Chapter Two

What Makes a Great Lesson Plan?

What does a good lesson plan look like?

Earlier, we mentioned that good lesson plans, regardless of subject, grade level, school, teacher or class, share some common components. In this section, we dive deeper into what those components are, and what teachers should include in each.

1. Lesson objectives

Each lesson plan should start by considering what students will learn or be able to do by the end of class. The best objectives are action-oriented and focus on the most important and essential learning needs of the class. They should be measurable, so teachers can track student progress and ensure that new concepts are understood before moving on, and achievable considering the time available.

Examples:

  • Describe the weather outside using their target language
  • Identify the parts of a fraction
  • Explain the different states of matter using water

2. Materials

What supplies and resources are required to support the lesson? In this section, list everything needed to deliver on the lesson objective. Identifying these items upfront makes sure teachers can gather everything ahead of time so they’re not caught short during the lesson.

Examples:

  • Textbooks
  • Computers or tablets
  • Handouts or worksheets

3. Learning activities

This is the heart and soul of a lesson plan: the step-by-step walkthrough of the lesson itself. In this section, teachers break down the lesson into individual learning activities – the mechanisms through which they deliver the lesson – and describe what will happen in the classroom during each one.

To help pick the right activities for each lesson (and there are a lot of possibilities out there), consider:

  • How they align with the learning objective, along with other standards or requirements students need to meet
  • Whether it’s a meaningful and engaging way for students to learn
  • The amount of time the activity will take

Since activities make up the bulk of learning time, it’s important to incorporate a variety of them within a single lesson plan. Giving students new ways to explore and use their knowledge helps solidify their learning while providing valuable experience that carries forward into other areas of their lives.

 Examples:

  • Read a poem as a class and lead a discussion about its symbolism using critical thinking questions students answer aloud (and list some thought-starter questions)
  • Split into small groups to create posters that explain the water cycle
  • Individually complete a worksheet to practice graphing linear equations. Check-in with students to see if they need assistance or have questions.

4. Time requirements

It’s helpful to pair learning activity with a timeline to help keep the class on schedule. It’s also a great way to figure out if the lesson is realistic given the class time available.
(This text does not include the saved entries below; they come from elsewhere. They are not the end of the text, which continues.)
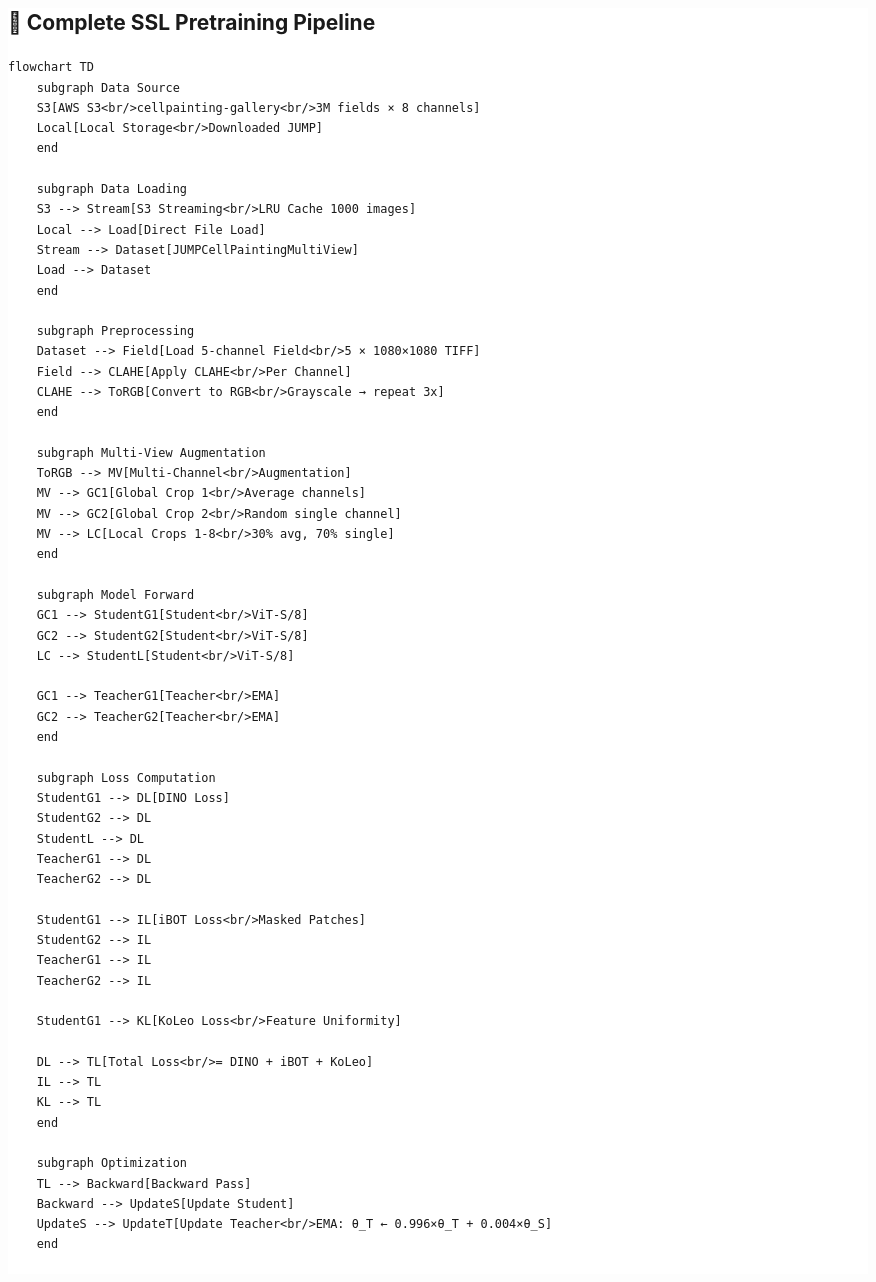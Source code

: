 ## 🔄 Complete SSL Pretraining Pipeline

```mermaid
flowchart TD
    subgraph Data Source
    S3[AWS S3<br/>cellpainting-gallery<br/>3M fields × 8 channels]
    Local[Local Storage<br/>Downloaded JUMP]
    end
    
    subgraph Data Loading
    S3 --> Stream[S3 Streaming<br/>LRU Cache 1000 images]
    Local --> Load[Direct File Load]
    Stream --> Dataset[JUMPCellPaintingMultiView]
    Load --> Dataset
    end
    
    subgraph Preprocessing
    Dataset --> Field[Load 5-channel Field<br/>5 × 1080×1080 TIFF]
    Field --> CLAHE[Apply CLAHE<br/>Per Channel]
    CLAHE --> ToRGB[Convert to RGB<br/>Grayscale → repeat 3x]
    end
    
    subgraph Multi-View Augmentation
    ToRGB --> MV[Multi-Channel<br/>Augmentation]
    MV --> GC1[Global Crop 1<br/>Average channels]
    MV --> GC2[Global Crop 2<br/>Random single channel]
    MV --> LC[Local Crops 1-8<br/>30% avg, 70% single]
    end
    
    subgraph Model Forward
    GC1 --> StudentG1[Student<br/>ViT-S/8]
    GC2 --> StudentG2[Student<br/>ViT-S/8]
    LC --> StudentL[Student<br/>ViT-S/8]
    
    GC1 --> TeacherG1[Teacher<br/>EMA]
    GC2 --> TeacherG2[Teacher<br/>EMA]
    end
    
    subgraph Loss Computation
    StudentG1 --> DL[DINO Loss]
    StudentG2 --> DL
    StudentL --> DL
    TeacherG1 --> DL
    TeacherG2 --> DL
    
    StudentG1 --> IL[iBOT Loss<br/>Masked Patches]
    StudentG2 --> IL
    TeacherG1 --> IL
    TeacherG2 --> IL
    
    StudentG1 --> KL[KoLeo Loss<br/>Feature Uniformity]
    
    DL --> TL[Total Loss<br/>= DINO + iBOT + KoLeo]
    IL --> TL
    KL --> TL
    end
    
    subgraph Optimization
    TL --> Backward[Backward Pass]
    Backward --> UpdateS[Update Student]
    UpdateS --> UpdateT[Update Teacher<br/>EMA: θ_T ← 0.996×θ_T + 0.004×θ_S]
    end
    
```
Start by estimating how many minutes will be spent on each learning activity and include that information alongside the description. Adding a bit of extra time to this estimate will provide some flexibility in case students have questions or need additional help along the way. Planning a bonus activity near the end of class helps fill in any gaps should the lesson go by more quickly than expected.

At the end of each lesson, teachers can compare their estimates to actual class time spent on each activity for more accurate preparation in the future.

Example:

10 minutes Learning activity 1
15 minutes Learning activity 2
5 minutes Learning activity 3

5. Related requirements

In addition to the lesson’s objectives, teachers can include broader objectives that extend beyond a single lesson, but to which the lesson contributes, like writing or comprehension skills. This helps tie learning into other requirements, such as grade-level standards.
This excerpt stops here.